Fiquei surpreso, pois Lula morava num quartinho com outros baianos,
de dia dormia num colchonete e à noite, na Avenida Paulista, fazia
faxina de escritório. Morreu ingênuo e bom, pra sempre um escravo
no norte e no sul.
Desempregado,
eu quase me desespero até conseguir ser auxiliar de limpeza num
prédio suspeito do Largo do Arouche. Anos depois, era o porteiro da
noite. À tarde, antes de entrar no trabalho, sob a garoa, vagava
pela Praça da República, lia cordel e ouvia Jackson do Pandeiro em
lojas de discos na Ipiranga e na Avenida São João. Num desses dias,
assisti o Joelma pegar fogo e o desespero das pessoas em
chamas saltando para a morte.
Dormia
pouco e voltei a estudar. Sara Levy, professora de História, se
impressionou com a minha memória, o meu interesse pela leitura e o
meu espírito inquieto. Aos poucos, terminei o segundo grau. Ela me
achou parecido com um vizinho, me arranjou emprego de frentista no
posto de gasolina do Isaac e me indicou uma pensão. Hoje moro no Bom
Retiro e me sinto à vontade no bairro.
Sara
é gordinha, ruiva, míope e num domingo me surpreendeu convidando-me
a almoçar com seus pais. O seu pai me achou parecido com um parente
distante e disse que no Nordeste houve miscigenação judaica. Ele me
ensinou que no Brasil o descobrimento e a colonização devem muito
aos cristãos-novos e que naquele tempo os judeus eram a elite
intelectual da península ibérica. Com a perseguição da
inquisição, Portugal e Espanha nunca mais se acertaram.
Ela
me emprestou vários livros e o que rola entre nós não é somente
amizade. Iniciei um curso de judaísmo e agora sei que os hebreus
criaram o monoteísmo, aboliram o sacrifício humano como tributo aos
deuses e que os dez mandamentos formam a base da civilização
ocidental.
O
Senhor não se esqueceu de mim.
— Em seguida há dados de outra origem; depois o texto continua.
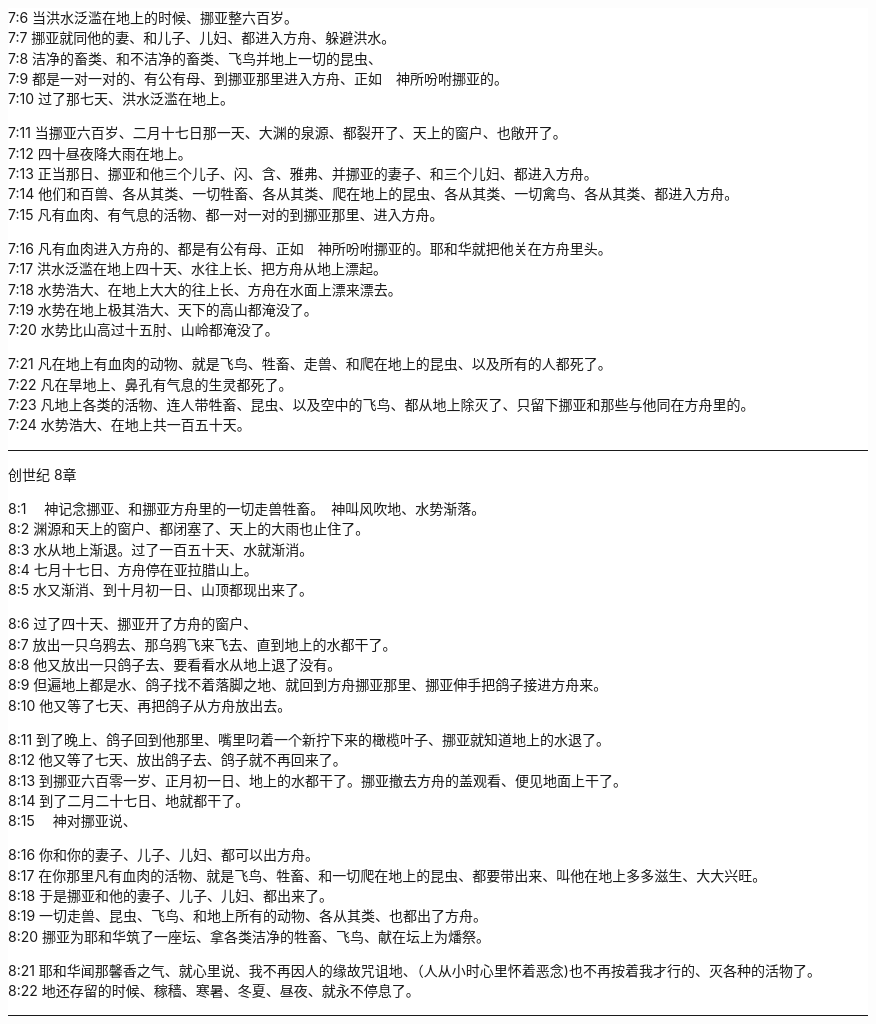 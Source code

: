7:6 当洪水泛滥在地上的时候、挪亚整六百岁。  
7:7 挪亚就同他的妻、和儿子、儿妇、都进入方舟、躲避洪水。  
7:8 洁净的畜类、和不洁净的畜类、飞鸟并地上一切的昆虫、  
7:9 都是一对一对的、有公有母、到挪亚那里进入方舟、正如　神所吩咐挪亚的。  
7:10 过了那七天、洪水泛滥在地上。  

7:11 当挪亚六百岁、二月十七日那一天、大渊的泉源、都裂开了、天上的窗户、也敞开了。  
7:12 四十昼夜降大雨在地上。  
7:13 正当那日、挪亚和他三个儿子、闪、含、雅弗、并挪亚的妻子、和三个儿妇、都进入方舟。  
7:14 他们和百兽、各从其类、一切牲畜、各从其类、爬在地上的昆虫、各从其类、一切禽鸟、各从其类、都进入方舟。  
7:15 凡有血肉、有气息的活物、都一对一对的到挪亚那里、进入方舟。  

7:16 凡有血肉进入方舟的、都是有公有母、正如　神所吩咐挪亚的。耶和华就把他关在方舟里头。  
7:17 洪水泛滥在地上四十天、水往上长、把方舟从地上漂起。  
7:18 水势浩大、在地上大大的往上长、方舟在水面上漂来漂去。  
7:19 水势在地上极其浩大、天下的高山都淹没了。  
7:20 水势比山高过十五肘、山岭都淹没了。  

7:21 凡在地上有血肉的动物、就是飞鸟、牲畜、走兽、和爬在地上的昆虫、以及所有的人都死了。  
7:22 凡在旱地上、鼻孔有气息的生灵都死了。  
7:23 凡地上各类的活物、连人带牲畜、昆虫、以及空中的飞鸟、都从地上除灭了、只留下挪亚和那些与他同在方舟里的。  
7:24 水势浩大、在地上共一百五十天。  

------------------------------------------

创世纪 8章  

8:1 　神记念挪亚、和挪亚方舟里的一切走兽牲畜。　神叫风吹地、水势渐落。  
8:2 渊源和天上的窗户、都闭塞了、天上的大雨也止住了。  
8:3 水从地上渐退。过了一百五十天、水就渐消。  
8:4 七月十七日、方舟停在亚拉腊山上。  
8:5 水又渐消、到十月初一日、山顶都现出来了。  

8:6 过了四十天、挪亚开了方舟的窗户、  
8:7 放出一只乌鸦去、那乌鸦飞来飞去、直到地上的水都干了。  
8:8 他又放出一只鸽子去、要看看水从地上退了没有。  
8:9 但遍地上都是水、鸽子找不着落脚之地、就回到方舟挪亚那里、挪亚伸手把鸽子接进方舟来。  
8:10 他又等了七天、再把鸽子从方舟放出去。  

8:11 到了晚上、鸽子回到他那里、嘴里叼着一个新拧下来的橄榄叶子、挪亚就知道地上的水退了。  
8:12 他又等了七天、放出鸽子去、鸽子就不再回来了。  
8:13 到挪亚六百零一岁、正月初一日、地上的水都干了。挪亚撤去方舟的盖观看、便见地面上干了。  
8:14 到了二月二十七日、地就都干了。  
8:15 　神对挪亚说、  

8:16 你和你的妻子、儿子、儿妇、都可以出方舟。  
8:17 在你那里凡有血肉的活物、就是飞鸟、牲畜、和一切爬在地上的昆虫、都要带出来、叫他在地上多多滋生、大大兴旺。  
8:18 于是挪亚和他的妻子、儿子、儿妇、都出来了。  
8:19 一切走兽、昆虫、飞鸟、和地上所有的动物、各从其类、也都出了方舟。  
8:20 挪亚为耶和华筑了一座坛、拿各类洁净的牲畜、飞鸟、献在坛上为燔祭。  

8:21 耶和华闻那馨香之气、就心里说、我不再因人的缘故咒诅地、（人从小时心里怀着恶念)也不再按着我才行的、灭各种的活物了。  
8:22 地还存留的时候、稼穑、寒暑、冬夏、昼夜、就永不停息了。  

------------------------------------------
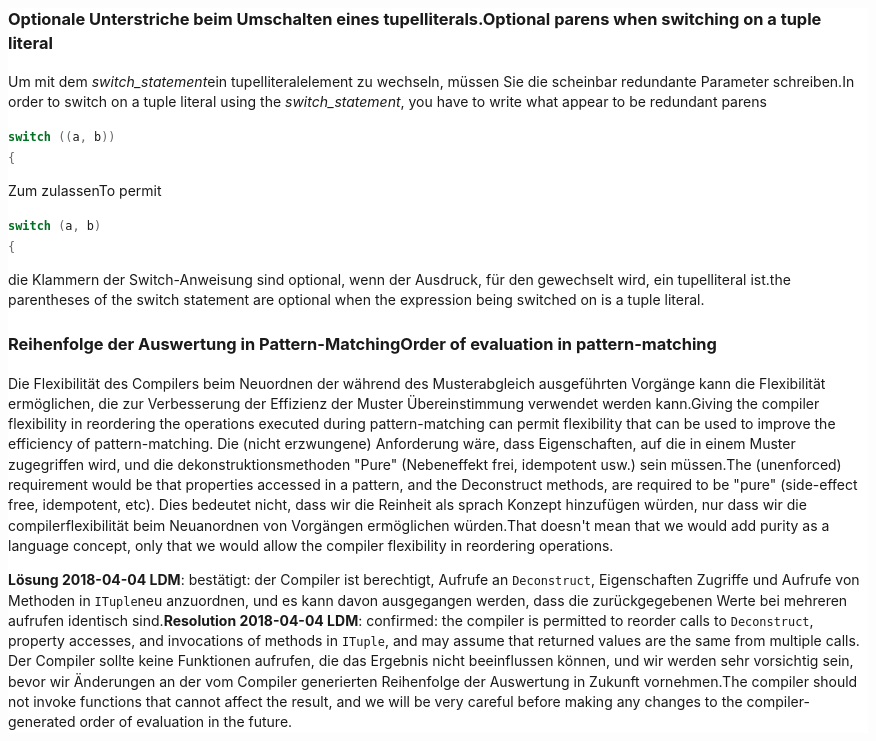 ### <a name="optional-parens-when-switching-on-a-tuple-literal"></a><span data-ttu-id="2a465-202">Optionale Unterstriche beim Umschalten eines tupelliterals.</span><span class="sxs-lookup"><span data-stu-id="2a465-202">Optional parens when switching on a tuple literal</span></span>

<span data-ttu-id="2a465-203">Um mit dem *switch_statement*ein tupelliteralelement zu wechseln, müssen Sie die scheinbar redundante Parameter schreiben.</span><span class="sxs-lookup"><span data-stu-id="2a465-203">In order to switch on a tuple literal using the *switch_statement*, you have to write what appear to be redundant parens</span></span>

```csharp
switch ((a, b))
{
```

<span data-ttu-id="2a465-204">Zum zulassen</span><span class="sxs-lookup"><span data-stu-id="2a465-204">To permit</span></span>

```csharp
switch (a, b)
{
```

<span data-ttu-id="2a465-205">die Klammern der Switch-Anweisung sind optional, wenn der Ausdruck, für den gewechselt wird, ein tupelliteral ist.</span><span class="sxs-lookup"><span data-stu-id="2a465-205">the parentheses of the switch statement are optional when the expression being switched on is a tuple literal.</span></span>

### <a name="order-of-evaluation-in-pattern-matching"></a><span data-ttu-id="2a465-206">Reihenfolge der Auswertung in Pattern-Matching</span><span class="sxs-lookup"><span data-stu-id="2a465-206">Order of evaluation in pattern-matching</span></span>

<span data-ttu-id="2a465-207">Die Flexibilität des Compilers beim Neuordnen der während des Musterabgleich ausgeführten Vorgänge kann die Flexibilität ermöglichen, die zur Verbesserung der Effizienz der Muster Übereinstimmung verwendet werden kann.</span><span class="sxs-lookup"><span data-stu-id="2a465-207">Giving the compiler flexibility in reordering the operations executed during pattern-matching can permit flexibility that can be used to improve the efficiency of pattern-matching.</span></span> <span data-ttu-id="2a465-208">Die (nicht erzwungene) Anforderung wäre, dass Eigenschaften, auf die in einem Muster zugegriffen wird, und die dekonstruktionsmethoden "Pure" (Nebeneffekt frei, idempotent usw.) sein müssen.</span><span class="sxs-lookup"><span data-stu-id="2a465-208">The (unenforced) requirement would be that properties accessed in a pattern, and the Deconstruct methods, are required to be "pure" (side-effect free, idempotent, etc).</span></span> <span data-ttu-id="2a465-209">Dies bedeutet nicht, dass wir die Reinheit als sprach Konzept hinzufügen würden, nur dass wir die compilerflexibilität beim Neuanordnen von Vorgängen ermöglichen würden.</span><span class="sxs-lookup"><span data-stu-id="2a465-209">That doesn't mean that we would add purity as a language concept, only that we would allow the compiler flexibility in reordering operations.</span></span>

<span data-ttu-id="2a465-210">**Lösung 2018-04-04 LDM**: bestätigt: der Compiler ist berechtigt, Aufrufe an `Deconstruct`, Eigenschaften Zugriffe und Aufrufe von Methoden in `ITuple`neu anzuordnen, und es kann davon ausgegangen werden, dass die zurückgegebenen Werte bei mehreren aufrufen identisch sind.</span><span class="sxs-lookup"><span data-stu-id="2a465-210">**Resolution 2018-04-04 LDM**: confirmed: the compiler is permitted to reorder calls to `Deconstruct`, property accesses, and invocations of methods in `ITuple`, and may assume that returned values are the same from multiple calls.</span></span> <span data-ttu-id="2a465-211">Der Compiler sollte keine Funktionen aufrufen, die das Ergebnis nicht beeinflussen können, und wir werden sehr vorsichtig sein, bevor wir Änderungen an der vom Compiler generierten Reihenfolge der Auswertung in Zukunft vornehmen.</span><span class="sxs-lookup"><span data-stu-id="2a465-211">The compiler should not invoke functions that cannot affect the result, and we will be very careful before making any changes to the compiler-generated order of evaluation in the future.</span></span>

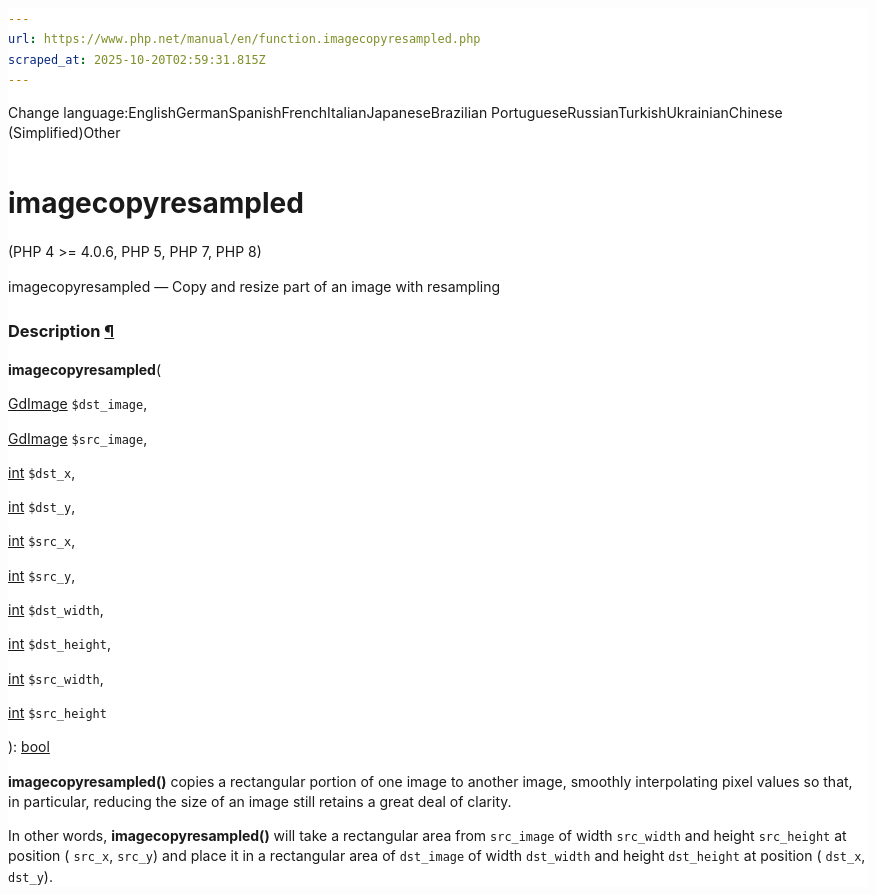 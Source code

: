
 ```yaml
---
url: https://www.php.net/manual/en/function.imagecopyresampled.php
scraped_at: 2025-10-20T02:59:31.815Z
---
```


Change language:EnglishGermanSpanishFrenchItalianJapaneseBrazilian PortugueseRussianTurkishUkrainianChinese (Simplified)Other

# imagecopyresampled

(PHP 4 >= 4.0.6, PHP 5, PHP 7, PHP 8)

imagecopyresampled — Copy and resize part of an image with resampling

### Description [¶](https://www.php.net/manual/en/function.imagecopyresampled.php\#refsect1-function.imagecopyresampled-description)

**imagecopyresampled**(

[GdImage](https://www.php.net/manual/en/class.gdimage.php) `$dst_image`,

[GdImage](https://www.php.net/manual/en/class.gdimage.php) `$src_image`,

[int](https://www.php.net/manual/en/language.types.integer.php) `$dst_x`,

[int](https://www.php.net/manual/en/language.types.integer.php) `$dst_y`,

[int](https://www.php.net/manual/en/language.types.integer.php) `$src_x`,

[int](https://www.php.net/manual/en/language.types.integer.php) `$src_y`,

[int](https://www.php.net/manual/en/language.types.integer.php) `$dst_width`,

[int](https://www.php.net/manual/en/language.types.integer.php) `$dst_height`,

[int](https://www.php.net/manual/en/language.types.integer.php) `$src_width`,

[int](https://www.php.net/manual/en/language.types.integer.php) `$src_height`

): [bool](https://www.php.net/manual/en/language.types.boolean.php)

**imagecopyresampled()** copies a rectangular
portion of one image to another image, smoothly interpolating pixel
values so that, in particular, reducing the size of an image still
retains a great deal of clarity.


In other words, **imagecopyresampled()** will take a
rectangular area from `src_image` of width
`src_width` and height `src_height` at
position ( `src_x`, `src_y`)
and place it in a rectangular area of `dst_image`
of width `dst_width` and height `dst_height`
at position ( `dst_x`, `dst_y`).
Hoje sou chefe dos frentistas e ando
muito entusiasmado. Aos poucos vou me descobrindo. Fiz circuncisão,
não trabalho aos sábados e frequento regularmente a sinagoga. O
rabino aguarda o meu teste de DNA. Se revelar algum traço israelita,
me casarei com Sara, e seu Moisés vai dar uma grande festa.
Porém,
meu sonho mesmo é abrir uma sinagoga em Juazeiro e voltar pra minha
terra. Aqui, quase não saio, quase não tenho amigos - mais uma rês
desgarrada na multidão boiada caminhando a esmo.
Agora,
o tempo inteiro, imagino a cara da minha mãe quando eu voltar pro
Juá, com a barba batendo no peito, o quipá na cabeça e a estrela
de Davi tatuada no braço: Vixe! Sei que os romeiros vão
ficar furiosos, mas eu não sou um perdedor: Shalom!